Auction Catalogue

19 & 20 July 2017

Starting at 10:00 AM

.

Orders, Decorations, Medals and Militaria

Live Online Auction

Download Images

Lot

№ 181

.

19 July 2017

Estimate: £4,000–£5,000

Three: Captain B. Steel, Royal Naval Reserve, who as Marine Superintendent, White Star Line, at Southampton, was reputed to have been the last man to step off the R.M.S. Titanic having collected the vessel’s final muster list from Captain E. Smith prior to the start of her ill-fated maiden voyage

East and West Africa 1887-1900, 1 clasp, Benin 1897 (Lieut.

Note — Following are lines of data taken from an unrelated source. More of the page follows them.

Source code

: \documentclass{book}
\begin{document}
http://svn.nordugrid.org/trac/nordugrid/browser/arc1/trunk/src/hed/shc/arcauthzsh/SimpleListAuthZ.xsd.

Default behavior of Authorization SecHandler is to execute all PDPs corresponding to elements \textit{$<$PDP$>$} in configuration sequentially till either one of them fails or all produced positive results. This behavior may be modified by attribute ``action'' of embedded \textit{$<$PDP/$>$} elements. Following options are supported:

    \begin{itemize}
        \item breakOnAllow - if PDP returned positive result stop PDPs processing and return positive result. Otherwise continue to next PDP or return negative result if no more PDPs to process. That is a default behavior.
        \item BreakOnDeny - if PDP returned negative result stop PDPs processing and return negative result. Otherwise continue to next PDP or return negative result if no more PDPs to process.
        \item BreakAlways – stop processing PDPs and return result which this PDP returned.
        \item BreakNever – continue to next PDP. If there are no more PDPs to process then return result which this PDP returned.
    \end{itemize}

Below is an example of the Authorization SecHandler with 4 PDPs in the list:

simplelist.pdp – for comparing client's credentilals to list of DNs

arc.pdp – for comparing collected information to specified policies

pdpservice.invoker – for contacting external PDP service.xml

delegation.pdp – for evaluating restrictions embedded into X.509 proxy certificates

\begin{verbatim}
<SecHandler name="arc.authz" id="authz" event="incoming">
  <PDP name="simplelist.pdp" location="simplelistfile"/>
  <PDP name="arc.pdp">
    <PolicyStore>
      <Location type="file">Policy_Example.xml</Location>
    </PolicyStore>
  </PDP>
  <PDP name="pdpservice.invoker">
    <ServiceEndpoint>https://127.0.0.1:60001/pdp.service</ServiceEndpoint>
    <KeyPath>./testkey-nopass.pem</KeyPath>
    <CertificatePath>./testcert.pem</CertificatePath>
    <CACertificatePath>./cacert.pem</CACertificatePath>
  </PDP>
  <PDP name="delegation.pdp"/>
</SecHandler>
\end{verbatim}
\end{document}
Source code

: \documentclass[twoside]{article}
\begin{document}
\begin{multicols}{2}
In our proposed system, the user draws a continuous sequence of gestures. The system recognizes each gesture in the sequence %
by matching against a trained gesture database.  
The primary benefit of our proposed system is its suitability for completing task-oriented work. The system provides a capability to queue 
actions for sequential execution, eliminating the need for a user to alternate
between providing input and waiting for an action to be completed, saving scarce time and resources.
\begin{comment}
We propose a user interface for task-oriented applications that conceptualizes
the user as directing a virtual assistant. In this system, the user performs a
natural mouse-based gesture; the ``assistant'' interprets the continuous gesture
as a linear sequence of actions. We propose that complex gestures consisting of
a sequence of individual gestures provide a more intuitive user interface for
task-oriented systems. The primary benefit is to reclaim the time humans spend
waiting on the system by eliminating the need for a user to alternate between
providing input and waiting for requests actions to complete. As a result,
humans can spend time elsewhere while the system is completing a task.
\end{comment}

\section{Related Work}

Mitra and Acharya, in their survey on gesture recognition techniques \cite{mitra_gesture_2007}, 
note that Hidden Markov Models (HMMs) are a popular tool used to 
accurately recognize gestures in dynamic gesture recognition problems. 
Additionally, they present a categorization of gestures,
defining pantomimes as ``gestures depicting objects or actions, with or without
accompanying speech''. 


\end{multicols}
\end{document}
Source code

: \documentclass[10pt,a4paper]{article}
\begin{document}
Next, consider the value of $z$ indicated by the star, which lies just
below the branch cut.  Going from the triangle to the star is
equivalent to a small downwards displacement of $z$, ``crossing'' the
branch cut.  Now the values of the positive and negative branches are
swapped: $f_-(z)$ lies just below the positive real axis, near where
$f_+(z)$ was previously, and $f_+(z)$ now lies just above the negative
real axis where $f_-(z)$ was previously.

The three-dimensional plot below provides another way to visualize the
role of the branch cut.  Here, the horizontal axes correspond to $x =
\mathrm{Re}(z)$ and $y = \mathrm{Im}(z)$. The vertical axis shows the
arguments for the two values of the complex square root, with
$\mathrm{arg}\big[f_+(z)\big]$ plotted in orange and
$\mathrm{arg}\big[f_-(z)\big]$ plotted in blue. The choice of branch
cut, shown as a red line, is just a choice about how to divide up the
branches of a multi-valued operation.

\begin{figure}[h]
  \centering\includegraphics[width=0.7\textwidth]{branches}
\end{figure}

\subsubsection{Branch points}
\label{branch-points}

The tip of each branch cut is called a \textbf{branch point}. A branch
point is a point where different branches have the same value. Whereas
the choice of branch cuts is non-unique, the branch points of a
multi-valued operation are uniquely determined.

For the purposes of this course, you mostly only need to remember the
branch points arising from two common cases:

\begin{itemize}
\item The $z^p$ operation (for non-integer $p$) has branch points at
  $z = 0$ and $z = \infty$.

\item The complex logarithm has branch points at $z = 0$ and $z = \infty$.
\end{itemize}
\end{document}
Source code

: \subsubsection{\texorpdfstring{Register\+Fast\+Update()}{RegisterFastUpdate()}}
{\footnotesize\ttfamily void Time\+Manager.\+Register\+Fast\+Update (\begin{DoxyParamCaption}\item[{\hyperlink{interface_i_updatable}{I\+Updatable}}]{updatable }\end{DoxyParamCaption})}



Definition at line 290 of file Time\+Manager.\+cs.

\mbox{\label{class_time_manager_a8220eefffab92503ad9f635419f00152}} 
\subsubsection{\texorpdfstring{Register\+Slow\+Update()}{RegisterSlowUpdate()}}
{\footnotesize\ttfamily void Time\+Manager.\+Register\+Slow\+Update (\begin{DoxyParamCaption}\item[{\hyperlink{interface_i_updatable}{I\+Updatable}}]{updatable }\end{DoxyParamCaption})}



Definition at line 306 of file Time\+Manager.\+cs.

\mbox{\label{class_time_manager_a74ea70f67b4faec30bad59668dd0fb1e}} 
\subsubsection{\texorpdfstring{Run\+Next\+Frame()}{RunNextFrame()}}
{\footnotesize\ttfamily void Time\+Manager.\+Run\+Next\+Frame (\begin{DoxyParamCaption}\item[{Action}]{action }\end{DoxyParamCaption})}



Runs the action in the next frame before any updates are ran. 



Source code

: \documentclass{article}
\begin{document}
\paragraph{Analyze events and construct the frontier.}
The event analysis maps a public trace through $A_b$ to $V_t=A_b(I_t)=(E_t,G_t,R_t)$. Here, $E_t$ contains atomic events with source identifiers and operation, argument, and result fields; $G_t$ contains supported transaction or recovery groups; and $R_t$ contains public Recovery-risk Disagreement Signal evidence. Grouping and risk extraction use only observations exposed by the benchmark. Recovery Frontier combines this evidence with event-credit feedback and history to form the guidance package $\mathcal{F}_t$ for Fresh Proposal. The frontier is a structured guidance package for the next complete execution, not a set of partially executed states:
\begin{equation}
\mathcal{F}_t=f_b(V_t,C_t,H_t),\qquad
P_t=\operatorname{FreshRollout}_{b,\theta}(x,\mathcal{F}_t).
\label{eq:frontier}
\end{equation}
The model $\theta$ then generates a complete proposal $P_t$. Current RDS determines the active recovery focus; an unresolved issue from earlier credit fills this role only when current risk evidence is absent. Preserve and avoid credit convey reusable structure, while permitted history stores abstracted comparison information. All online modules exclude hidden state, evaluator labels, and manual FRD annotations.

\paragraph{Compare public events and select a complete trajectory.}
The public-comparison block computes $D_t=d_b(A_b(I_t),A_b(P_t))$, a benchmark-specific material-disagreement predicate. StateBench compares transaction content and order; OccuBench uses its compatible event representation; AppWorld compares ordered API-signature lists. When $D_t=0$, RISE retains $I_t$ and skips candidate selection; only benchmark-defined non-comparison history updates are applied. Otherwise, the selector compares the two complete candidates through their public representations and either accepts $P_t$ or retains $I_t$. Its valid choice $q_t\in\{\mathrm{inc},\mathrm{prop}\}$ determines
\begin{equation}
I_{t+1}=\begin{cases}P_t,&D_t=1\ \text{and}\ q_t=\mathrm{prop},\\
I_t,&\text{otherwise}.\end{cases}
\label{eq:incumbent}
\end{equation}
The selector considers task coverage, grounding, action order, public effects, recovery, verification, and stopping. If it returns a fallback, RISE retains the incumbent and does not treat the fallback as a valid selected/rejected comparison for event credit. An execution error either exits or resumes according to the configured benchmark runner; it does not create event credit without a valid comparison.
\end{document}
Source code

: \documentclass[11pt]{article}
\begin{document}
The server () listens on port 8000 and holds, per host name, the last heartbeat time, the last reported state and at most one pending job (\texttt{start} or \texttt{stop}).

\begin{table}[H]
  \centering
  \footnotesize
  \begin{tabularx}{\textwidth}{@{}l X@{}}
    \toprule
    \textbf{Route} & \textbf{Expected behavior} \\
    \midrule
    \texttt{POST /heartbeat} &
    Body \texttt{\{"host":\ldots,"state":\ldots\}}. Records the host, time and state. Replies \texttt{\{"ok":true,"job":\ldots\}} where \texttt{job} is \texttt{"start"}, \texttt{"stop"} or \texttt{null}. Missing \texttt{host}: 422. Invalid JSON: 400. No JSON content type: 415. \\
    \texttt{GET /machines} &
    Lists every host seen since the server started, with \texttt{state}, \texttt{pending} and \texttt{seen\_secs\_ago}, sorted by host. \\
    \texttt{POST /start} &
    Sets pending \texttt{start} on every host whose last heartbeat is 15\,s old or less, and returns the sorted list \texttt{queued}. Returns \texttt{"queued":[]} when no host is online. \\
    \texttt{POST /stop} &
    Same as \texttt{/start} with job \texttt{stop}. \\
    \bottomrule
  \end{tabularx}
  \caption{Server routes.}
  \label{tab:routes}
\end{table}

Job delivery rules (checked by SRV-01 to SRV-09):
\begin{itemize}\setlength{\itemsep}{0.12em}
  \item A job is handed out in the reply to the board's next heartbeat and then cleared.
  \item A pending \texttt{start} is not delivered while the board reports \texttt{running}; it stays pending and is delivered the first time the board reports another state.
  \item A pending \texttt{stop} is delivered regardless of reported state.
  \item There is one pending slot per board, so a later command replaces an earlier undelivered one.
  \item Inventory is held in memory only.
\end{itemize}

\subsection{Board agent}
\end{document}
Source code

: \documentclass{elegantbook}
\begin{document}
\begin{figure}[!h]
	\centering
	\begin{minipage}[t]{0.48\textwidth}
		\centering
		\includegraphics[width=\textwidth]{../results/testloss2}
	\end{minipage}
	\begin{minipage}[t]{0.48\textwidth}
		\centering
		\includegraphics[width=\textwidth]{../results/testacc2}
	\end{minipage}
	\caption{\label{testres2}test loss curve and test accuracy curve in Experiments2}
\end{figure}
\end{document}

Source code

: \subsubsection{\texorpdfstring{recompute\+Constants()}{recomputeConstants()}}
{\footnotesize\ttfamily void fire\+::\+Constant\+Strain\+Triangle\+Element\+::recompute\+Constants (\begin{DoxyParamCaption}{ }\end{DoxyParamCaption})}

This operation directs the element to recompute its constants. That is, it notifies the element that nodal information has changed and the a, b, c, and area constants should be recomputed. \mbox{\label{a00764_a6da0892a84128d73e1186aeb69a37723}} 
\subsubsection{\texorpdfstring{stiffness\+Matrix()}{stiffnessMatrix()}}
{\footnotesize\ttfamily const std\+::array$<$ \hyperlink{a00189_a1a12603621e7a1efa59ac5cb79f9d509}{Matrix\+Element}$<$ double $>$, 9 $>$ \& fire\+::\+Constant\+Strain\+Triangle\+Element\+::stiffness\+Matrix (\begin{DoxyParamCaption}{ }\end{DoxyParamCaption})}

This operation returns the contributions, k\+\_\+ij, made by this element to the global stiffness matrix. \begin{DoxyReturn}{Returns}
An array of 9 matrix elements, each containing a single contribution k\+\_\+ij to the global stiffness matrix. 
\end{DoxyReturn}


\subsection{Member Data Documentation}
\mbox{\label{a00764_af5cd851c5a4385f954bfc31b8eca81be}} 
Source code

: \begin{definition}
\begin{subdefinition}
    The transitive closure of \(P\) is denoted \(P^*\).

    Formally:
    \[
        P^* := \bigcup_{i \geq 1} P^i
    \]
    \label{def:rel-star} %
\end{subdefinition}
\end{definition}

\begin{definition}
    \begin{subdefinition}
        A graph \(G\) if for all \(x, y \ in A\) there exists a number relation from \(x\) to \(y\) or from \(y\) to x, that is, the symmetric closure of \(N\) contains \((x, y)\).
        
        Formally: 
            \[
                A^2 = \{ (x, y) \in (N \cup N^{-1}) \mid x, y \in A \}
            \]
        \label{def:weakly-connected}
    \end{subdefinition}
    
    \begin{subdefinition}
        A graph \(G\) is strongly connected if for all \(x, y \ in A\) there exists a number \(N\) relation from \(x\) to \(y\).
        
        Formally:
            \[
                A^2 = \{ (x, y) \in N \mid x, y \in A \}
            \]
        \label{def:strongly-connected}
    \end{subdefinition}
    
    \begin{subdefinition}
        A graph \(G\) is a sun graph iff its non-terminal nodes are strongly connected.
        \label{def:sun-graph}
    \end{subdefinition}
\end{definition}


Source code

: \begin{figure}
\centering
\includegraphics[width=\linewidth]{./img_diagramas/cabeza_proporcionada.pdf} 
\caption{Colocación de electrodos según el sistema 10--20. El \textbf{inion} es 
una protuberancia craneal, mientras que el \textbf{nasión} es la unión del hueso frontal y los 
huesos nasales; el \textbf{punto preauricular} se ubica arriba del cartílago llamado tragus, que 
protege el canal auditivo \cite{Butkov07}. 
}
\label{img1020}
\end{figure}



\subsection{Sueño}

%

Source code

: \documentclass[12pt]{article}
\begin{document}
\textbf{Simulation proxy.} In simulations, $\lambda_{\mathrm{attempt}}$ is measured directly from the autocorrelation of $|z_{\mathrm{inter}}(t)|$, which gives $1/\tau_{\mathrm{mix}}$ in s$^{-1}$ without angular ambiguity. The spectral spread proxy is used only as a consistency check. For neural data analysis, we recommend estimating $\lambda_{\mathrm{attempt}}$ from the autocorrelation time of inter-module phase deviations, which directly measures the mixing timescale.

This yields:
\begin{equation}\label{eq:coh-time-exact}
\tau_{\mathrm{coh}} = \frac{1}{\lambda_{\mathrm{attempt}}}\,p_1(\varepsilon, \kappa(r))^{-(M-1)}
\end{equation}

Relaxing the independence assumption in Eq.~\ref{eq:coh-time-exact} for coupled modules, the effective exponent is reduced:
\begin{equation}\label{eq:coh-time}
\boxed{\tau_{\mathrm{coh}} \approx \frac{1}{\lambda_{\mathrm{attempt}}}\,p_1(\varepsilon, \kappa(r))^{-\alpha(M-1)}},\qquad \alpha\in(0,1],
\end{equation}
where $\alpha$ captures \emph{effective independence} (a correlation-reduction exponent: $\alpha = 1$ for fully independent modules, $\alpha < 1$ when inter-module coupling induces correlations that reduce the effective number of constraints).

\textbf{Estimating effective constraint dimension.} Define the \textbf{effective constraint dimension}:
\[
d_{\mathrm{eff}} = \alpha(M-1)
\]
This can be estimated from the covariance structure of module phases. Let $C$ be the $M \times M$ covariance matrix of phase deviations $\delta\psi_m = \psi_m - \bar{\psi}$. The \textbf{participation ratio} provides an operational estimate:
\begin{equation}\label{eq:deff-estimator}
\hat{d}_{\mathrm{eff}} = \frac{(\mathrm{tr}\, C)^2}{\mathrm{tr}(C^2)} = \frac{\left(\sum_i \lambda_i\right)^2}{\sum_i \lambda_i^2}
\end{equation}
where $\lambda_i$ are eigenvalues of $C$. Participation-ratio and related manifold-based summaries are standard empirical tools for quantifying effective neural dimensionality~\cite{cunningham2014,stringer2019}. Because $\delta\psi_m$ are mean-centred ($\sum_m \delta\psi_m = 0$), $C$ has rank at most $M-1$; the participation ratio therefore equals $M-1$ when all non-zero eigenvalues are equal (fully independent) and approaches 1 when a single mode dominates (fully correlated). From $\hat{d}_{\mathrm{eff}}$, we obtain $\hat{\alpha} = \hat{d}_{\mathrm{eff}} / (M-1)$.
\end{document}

B. Steel, R.N.R., H.M.S. Forte.); Transport 1899-1902, 1 clasp, S. Africa 1899-1902 (B. Steel.); Royal Naval Reserve Decoration, E.VII.R., silver and silver-gilt (hallmarks for London 1909), nearly extremely fine (3) £4000-5000

Benjamin Steel was born in Birkenhead, Cheshire, in 1863, and passed his Master’s exam at Liverpool in 1887. Joining the White Star Line in 1894, he served with the Royal Naval Reserve as Acting Lieutenant in H.M.S. Forte in the punitive naval expedition commanded by Rear-Admiral Rawson, and landed from the Squadron to punish the King of Benin for the massacre of the political expedition of 1897, ending in the capture of Benin City on 18 February 1897. Appointed Mate of the White Star Line’s S.S. Britannic in October 1899, he was awarded the Transport Medal for service as Chief Officer in that vessel the following year. After commanding the White Star Line’s S.S. Nomadic in 1902, he was appointed assistant Marine Superintendent at Liverpool in 1903, and became Southampton Marine Superintendent for the Line in 1908, a post he held until his retirement in 1927. He died at Eastleigh, Hampshire, in October 1944.

As the White Star Line’s Marine Superintendent at Southampton, it was Steel who collected the R.M.S.
Titanic’s muster list from Captain Edward Smith, and was reputedly therefore the last man to leave the Titanic prior to her embarking upon her maiden voyage from Southampton on 10 April 1912. Five days later she sank beneath the waves. Steel testified at the Wreck Commissioner’s Inquiry into the disaster, and when asked by counsel ‘Did you inspect the life boats to see whether they were properly equipped’, he replied, ‘I did in a general way, yes’.

Sold together with a photographic image of the
Titanic leaving Southampton on her maiden voyage, with Steel pictured sitting on the quayside.